[[ EXERCISE MATERIALS, beginning ]]

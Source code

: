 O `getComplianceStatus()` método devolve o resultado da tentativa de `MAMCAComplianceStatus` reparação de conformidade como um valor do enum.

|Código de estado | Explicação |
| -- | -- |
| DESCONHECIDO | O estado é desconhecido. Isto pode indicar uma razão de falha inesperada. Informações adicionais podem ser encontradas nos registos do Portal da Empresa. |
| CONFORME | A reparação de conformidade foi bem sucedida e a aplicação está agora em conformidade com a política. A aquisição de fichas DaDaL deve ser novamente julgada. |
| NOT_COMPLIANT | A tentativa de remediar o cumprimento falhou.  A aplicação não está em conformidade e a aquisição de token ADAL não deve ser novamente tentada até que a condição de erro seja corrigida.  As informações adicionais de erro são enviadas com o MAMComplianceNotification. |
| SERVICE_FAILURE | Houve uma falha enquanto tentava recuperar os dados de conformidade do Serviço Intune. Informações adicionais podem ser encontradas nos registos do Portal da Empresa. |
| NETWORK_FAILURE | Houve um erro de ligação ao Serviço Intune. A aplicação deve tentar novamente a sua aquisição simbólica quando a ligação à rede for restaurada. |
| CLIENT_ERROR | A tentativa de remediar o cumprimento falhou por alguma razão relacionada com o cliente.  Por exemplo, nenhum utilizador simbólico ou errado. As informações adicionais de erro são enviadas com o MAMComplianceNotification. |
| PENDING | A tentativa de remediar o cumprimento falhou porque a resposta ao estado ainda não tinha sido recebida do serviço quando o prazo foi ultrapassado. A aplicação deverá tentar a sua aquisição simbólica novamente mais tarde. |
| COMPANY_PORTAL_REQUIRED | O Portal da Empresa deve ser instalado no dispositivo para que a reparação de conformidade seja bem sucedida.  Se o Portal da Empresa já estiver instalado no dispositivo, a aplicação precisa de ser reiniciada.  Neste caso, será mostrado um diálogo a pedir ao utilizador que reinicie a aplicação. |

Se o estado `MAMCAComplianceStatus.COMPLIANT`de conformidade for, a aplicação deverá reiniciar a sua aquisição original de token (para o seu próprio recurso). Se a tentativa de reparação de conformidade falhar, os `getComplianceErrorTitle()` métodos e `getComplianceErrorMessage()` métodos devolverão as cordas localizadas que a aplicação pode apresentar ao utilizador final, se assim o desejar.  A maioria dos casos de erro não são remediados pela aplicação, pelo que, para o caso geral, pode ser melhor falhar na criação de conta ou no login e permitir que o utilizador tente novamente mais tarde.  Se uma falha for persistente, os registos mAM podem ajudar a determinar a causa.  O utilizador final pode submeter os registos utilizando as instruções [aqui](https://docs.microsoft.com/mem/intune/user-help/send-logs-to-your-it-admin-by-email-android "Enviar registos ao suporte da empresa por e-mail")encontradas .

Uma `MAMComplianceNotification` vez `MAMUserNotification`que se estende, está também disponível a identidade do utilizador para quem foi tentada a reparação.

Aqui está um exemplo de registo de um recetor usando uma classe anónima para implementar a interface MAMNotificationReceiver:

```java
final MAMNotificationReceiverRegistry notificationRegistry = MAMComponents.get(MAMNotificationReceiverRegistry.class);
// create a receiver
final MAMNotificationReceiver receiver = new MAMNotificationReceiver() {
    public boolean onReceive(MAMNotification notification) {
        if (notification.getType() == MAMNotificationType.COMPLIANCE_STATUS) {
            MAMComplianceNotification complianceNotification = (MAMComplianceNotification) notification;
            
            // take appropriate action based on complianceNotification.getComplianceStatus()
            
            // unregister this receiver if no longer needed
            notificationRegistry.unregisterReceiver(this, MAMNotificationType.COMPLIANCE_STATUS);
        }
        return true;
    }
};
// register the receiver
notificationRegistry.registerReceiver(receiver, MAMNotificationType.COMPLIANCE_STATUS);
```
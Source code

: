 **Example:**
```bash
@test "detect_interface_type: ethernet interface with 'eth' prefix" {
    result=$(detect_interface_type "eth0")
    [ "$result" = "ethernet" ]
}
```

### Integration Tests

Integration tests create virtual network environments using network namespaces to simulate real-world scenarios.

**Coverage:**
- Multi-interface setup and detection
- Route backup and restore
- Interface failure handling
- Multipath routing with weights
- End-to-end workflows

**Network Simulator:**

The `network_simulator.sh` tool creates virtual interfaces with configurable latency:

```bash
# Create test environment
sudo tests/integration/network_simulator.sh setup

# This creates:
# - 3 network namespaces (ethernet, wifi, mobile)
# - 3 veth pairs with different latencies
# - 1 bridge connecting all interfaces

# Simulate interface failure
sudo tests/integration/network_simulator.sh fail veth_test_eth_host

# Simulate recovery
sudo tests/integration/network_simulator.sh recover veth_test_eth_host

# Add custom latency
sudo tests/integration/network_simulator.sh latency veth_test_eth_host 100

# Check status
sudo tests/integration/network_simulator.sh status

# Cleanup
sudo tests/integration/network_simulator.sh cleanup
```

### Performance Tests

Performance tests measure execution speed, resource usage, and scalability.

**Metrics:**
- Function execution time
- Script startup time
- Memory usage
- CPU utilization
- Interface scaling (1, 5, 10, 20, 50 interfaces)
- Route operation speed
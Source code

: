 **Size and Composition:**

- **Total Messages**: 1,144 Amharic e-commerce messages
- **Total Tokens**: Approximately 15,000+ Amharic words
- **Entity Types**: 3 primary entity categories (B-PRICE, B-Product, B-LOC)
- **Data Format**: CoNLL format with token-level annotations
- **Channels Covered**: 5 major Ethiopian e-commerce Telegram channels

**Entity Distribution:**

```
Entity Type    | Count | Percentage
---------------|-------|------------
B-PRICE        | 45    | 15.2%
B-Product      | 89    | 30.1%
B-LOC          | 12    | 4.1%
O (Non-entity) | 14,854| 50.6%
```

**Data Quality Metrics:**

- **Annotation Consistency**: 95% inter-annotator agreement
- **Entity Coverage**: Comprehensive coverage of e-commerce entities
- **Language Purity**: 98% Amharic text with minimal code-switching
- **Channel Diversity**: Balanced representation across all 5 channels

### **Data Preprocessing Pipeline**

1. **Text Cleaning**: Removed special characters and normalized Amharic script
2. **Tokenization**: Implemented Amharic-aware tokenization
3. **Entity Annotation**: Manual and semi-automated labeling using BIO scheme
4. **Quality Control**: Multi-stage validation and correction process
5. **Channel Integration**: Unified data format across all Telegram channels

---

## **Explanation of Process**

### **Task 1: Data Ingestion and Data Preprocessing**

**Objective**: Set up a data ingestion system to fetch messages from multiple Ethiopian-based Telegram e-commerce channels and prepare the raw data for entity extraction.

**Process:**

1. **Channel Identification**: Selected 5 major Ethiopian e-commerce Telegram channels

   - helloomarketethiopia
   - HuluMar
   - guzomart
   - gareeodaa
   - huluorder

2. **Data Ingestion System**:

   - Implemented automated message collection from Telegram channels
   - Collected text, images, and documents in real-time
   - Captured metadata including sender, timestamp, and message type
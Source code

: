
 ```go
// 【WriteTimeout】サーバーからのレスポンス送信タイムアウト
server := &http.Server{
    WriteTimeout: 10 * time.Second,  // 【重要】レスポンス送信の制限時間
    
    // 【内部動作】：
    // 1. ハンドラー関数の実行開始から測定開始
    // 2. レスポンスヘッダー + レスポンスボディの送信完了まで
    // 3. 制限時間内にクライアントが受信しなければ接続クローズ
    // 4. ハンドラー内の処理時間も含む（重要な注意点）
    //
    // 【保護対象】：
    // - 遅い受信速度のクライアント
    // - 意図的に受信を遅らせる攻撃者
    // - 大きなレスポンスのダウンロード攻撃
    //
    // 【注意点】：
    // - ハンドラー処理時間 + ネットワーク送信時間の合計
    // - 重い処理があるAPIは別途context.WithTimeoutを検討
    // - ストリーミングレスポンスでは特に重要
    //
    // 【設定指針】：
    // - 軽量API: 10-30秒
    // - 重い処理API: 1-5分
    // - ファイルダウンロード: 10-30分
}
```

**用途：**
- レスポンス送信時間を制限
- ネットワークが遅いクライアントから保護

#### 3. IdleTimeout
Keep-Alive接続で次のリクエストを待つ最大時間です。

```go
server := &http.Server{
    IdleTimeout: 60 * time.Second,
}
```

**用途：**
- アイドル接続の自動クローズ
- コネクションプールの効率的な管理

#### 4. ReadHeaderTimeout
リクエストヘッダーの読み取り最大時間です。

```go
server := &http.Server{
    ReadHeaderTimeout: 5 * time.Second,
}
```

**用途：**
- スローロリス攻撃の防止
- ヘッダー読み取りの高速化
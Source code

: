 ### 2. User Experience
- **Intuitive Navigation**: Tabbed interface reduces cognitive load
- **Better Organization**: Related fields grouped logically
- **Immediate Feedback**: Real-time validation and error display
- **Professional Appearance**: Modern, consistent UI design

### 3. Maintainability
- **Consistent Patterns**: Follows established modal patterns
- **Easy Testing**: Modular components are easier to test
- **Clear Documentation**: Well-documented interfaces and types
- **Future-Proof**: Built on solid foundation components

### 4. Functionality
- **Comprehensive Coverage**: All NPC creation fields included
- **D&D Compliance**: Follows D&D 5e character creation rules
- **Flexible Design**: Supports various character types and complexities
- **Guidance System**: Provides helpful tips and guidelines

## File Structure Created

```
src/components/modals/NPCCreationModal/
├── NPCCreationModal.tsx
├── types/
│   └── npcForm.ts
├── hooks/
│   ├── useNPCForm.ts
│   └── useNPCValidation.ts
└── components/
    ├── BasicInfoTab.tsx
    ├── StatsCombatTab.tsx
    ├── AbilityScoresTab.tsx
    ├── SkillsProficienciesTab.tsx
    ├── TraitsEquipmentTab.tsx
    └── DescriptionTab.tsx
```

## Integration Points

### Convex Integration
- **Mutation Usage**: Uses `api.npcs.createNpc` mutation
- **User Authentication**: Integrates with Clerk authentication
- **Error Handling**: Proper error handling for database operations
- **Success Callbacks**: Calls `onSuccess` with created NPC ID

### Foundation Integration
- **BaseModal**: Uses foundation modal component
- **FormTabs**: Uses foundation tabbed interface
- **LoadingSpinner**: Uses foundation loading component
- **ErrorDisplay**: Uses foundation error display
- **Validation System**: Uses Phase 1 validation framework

[[ EXERCISE MATERIALS, end ]]

→ **TASK OBJECTIVE**: What lines in the data above contain the word "tentada"? Show them all.

→ **SOLUTION FOR THIS PROBLEM**:
| NOT_COMPLIANT | A tentativa de remediar o cumprimento falhou.  A aplicação não está em conformidade e a aquisição de token ADAL não deve ser novamente tentada até que a condição de erro seja corrigida.  As informações adicionais de erro são enviadas com o MAMComplianceNotification. |
Uma `MAMComplianceNotification` vez `MAMUserNotification`que se estende, está também disponível a identidade do utilizador para quem foi tentada a reparação.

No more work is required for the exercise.